Pour commencer, Benny Goodman en a proposé une version avec son big band et Peggy Lee au chant. Vous entendez sa fameuse clarinette entonner le thème du morceau au début avec une rythmique soutenue de la batterie. Peggy Lee propose une ligne de chant suave et douce. Le morceau se clôt par un solo du trompettiste du groupe de Goodman et une dernière improvisation de sa part.
La version de Billie Holiday, enregistrée en 1944, fait la part belle à la ligne de chant et la splendide voix de Billie soutenue par la contrebasse qui maintient la ligne et la mélodie du morceau. De son côté, le piano qui multiplie les envolées solitaires (entendez-vous leur complémentarité ?)
Franck Sinatra pour une version crooner et big band à la Broadway. Ici toute l’orchestration est mise au service de « The Voice » comme il était surnommé:
Dans cette version musicale de 1949 on entend un subtil et joyeux dialogue entre Rex Stewart à la trompette et ses musiciens. Il entame le bal avant que le sax n’arrive suivie de près par la clarinette. Ils reprennent le thème en chœur avant que le piano ne se glisse tout doucement sur le devant de la scène et ainsi de suite. Chacun propose ses petites variations et improvisations autour du thème central, un vrai petit exercice de pédagogie musicale !
Allez, encore une autre ! On the Sunny Side est probablement le premier morceau que Louis Armstrong ait enregistré en live dans sa carrière, en 1933 (mais ce n’est pas cette version). La version qu’il enregistre en 1956 est posée et langoureuse. La guitare vient proposer ses accords en soutien à la batterie tandis que les cuivres s’ébattent gaiement en répondant à la trompette de Louis :
Armstrong en a enregistré un nombre de versions impressionnant ! Cette version live, il n’est jamais aussi brillant qu’en concrt, est presque sautillante avec la trompette brillante et la voix inimitable de de « Satchmo » (le sunom de Louis) soutenues par les trombones.
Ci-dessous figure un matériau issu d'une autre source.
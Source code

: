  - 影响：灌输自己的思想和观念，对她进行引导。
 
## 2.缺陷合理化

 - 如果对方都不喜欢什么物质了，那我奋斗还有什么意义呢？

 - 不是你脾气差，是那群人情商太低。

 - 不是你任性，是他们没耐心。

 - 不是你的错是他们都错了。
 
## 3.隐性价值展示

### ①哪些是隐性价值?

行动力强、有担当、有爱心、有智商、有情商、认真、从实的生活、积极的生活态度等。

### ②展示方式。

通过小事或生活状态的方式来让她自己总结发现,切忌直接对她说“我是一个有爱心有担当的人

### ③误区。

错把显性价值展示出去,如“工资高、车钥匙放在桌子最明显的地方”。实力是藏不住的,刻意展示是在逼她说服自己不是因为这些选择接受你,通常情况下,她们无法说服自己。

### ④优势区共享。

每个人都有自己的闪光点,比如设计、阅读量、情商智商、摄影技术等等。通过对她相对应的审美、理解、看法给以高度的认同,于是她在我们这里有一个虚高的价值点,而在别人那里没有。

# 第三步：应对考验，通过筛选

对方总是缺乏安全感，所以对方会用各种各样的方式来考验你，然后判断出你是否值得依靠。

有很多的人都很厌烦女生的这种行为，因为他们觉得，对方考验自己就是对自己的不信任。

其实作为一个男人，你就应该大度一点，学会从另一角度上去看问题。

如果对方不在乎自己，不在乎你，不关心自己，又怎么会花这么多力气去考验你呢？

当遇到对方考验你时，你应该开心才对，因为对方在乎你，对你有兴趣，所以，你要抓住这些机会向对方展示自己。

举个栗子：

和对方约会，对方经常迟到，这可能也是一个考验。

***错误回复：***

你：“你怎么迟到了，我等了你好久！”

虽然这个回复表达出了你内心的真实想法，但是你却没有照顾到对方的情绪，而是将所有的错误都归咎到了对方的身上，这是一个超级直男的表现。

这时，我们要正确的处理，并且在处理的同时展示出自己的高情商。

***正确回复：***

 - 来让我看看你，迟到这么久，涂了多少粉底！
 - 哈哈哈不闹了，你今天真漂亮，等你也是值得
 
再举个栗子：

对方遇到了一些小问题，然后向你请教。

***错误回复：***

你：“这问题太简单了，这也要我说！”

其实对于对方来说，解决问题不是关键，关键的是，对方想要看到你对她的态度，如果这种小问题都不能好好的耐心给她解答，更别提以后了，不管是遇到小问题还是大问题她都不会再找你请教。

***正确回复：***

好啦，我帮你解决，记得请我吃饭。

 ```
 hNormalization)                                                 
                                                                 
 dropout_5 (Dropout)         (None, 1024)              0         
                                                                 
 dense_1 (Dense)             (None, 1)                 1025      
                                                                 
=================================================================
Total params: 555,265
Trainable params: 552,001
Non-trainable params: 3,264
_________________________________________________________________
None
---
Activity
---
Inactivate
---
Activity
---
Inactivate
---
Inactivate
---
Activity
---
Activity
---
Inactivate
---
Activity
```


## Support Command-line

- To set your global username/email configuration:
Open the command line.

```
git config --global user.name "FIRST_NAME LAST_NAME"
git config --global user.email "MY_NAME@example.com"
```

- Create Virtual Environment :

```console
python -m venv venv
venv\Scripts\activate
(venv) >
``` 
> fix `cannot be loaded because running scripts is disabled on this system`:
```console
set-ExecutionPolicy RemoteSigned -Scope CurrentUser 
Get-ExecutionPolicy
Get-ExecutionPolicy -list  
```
Il faut aussi absolument écouter l’interprétation commune qu’ont fait Count Basie et son big band et Ella Fitzgerald en 1963. Les saxophones (à gauche si vous l’écoutez au casque) répondent aux trompettes (à droite) en étant titillés par le piano tout au long du morceau tandis qu’Ella chante de sa voix cristalline. Un bijou!
Une autre version plus proche du charleston interprétée par Nat King Cole jouée à la guitare et au piano (lui aussi en a enregistré plusieurs versions). Nat King Cole interprète la principale ligne de chant avant d’être rejoint par ses musiciens :
Dizzy Gillespie (trompette) et ses deux acolytes saxophonistes (Sonny Stitt et Sonny Rollins) ont enregistré cette version en 1975. Ecoutez cette symbiose puis ce dialogue entre le trompettiste et les saxophonistes que le piano accompagne en arrière-plan épaulé par la contrebasse. La ligne de chant n’apparaît que très tardivement dans le morceau. C’est ça l’avantage d’un standard, on peut le mettre à toutes les sauces ! C’est à la fois tout smooth et très hot, non ?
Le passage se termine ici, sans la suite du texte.